* Task prompt
Pull every line that includes the word "models" out of the data below and copy it.

Information: Begin

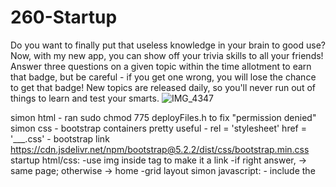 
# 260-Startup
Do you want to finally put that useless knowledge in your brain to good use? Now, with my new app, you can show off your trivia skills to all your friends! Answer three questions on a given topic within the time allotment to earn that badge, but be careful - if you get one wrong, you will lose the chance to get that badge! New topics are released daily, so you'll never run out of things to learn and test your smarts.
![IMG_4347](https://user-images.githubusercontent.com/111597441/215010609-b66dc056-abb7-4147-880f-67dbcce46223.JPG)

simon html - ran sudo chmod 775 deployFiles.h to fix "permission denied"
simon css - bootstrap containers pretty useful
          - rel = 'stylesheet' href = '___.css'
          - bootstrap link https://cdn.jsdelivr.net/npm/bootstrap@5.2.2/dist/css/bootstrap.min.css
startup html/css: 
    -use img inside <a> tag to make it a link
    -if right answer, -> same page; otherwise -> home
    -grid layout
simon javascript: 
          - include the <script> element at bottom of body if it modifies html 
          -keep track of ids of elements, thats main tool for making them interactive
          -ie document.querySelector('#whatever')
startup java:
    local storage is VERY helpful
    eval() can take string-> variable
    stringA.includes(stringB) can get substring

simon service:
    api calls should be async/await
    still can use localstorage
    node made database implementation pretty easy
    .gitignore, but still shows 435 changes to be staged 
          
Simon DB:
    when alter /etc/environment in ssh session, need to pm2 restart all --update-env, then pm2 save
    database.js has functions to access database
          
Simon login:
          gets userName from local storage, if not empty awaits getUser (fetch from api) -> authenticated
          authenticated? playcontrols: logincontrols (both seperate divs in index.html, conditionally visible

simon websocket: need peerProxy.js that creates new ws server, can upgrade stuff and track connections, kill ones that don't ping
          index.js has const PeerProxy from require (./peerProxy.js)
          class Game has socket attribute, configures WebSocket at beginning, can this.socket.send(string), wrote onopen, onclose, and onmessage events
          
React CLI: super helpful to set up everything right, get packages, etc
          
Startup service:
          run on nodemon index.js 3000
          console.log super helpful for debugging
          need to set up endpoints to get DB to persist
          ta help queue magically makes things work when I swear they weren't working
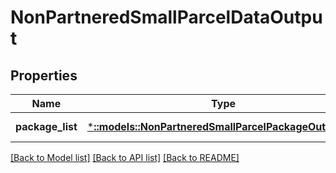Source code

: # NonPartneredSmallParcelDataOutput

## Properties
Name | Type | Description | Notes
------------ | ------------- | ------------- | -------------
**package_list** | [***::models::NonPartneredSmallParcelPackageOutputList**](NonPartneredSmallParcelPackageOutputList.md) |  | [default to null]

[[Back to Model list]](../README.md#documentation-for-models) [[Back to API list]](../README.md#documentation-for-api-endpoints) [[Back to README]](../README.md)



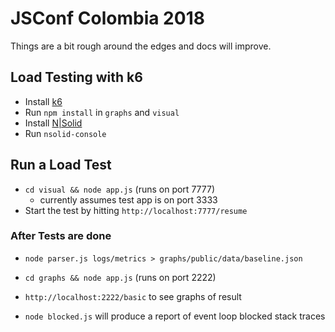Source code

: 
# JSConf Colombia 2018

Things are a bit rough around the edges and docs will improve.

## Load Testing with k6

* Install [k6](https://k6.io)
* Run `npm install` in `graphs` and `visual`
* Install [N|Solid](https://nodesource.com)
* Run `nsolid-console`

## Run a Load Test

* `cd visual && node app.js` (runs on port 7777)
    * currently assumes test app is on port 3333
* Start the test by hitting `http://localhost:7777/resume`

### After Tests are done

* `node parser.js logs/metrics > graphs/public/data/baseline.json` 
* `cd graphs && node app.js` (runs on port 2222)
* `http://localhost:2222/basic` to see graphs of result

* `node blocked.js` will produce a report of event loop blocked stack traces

Information: End

* Reply to the task
**package_list** | [***::models::NonPartneredSmallParcelPackageOutputList**](NonPartneredSmallParcelPackageOutputList.md) |  | [default to null]
[[Back to Model list]](../README.md#documentation-for-models) [[Back to API list]](../README.md#documentation-for-api-endpoints) [[Back to README]](../README.md)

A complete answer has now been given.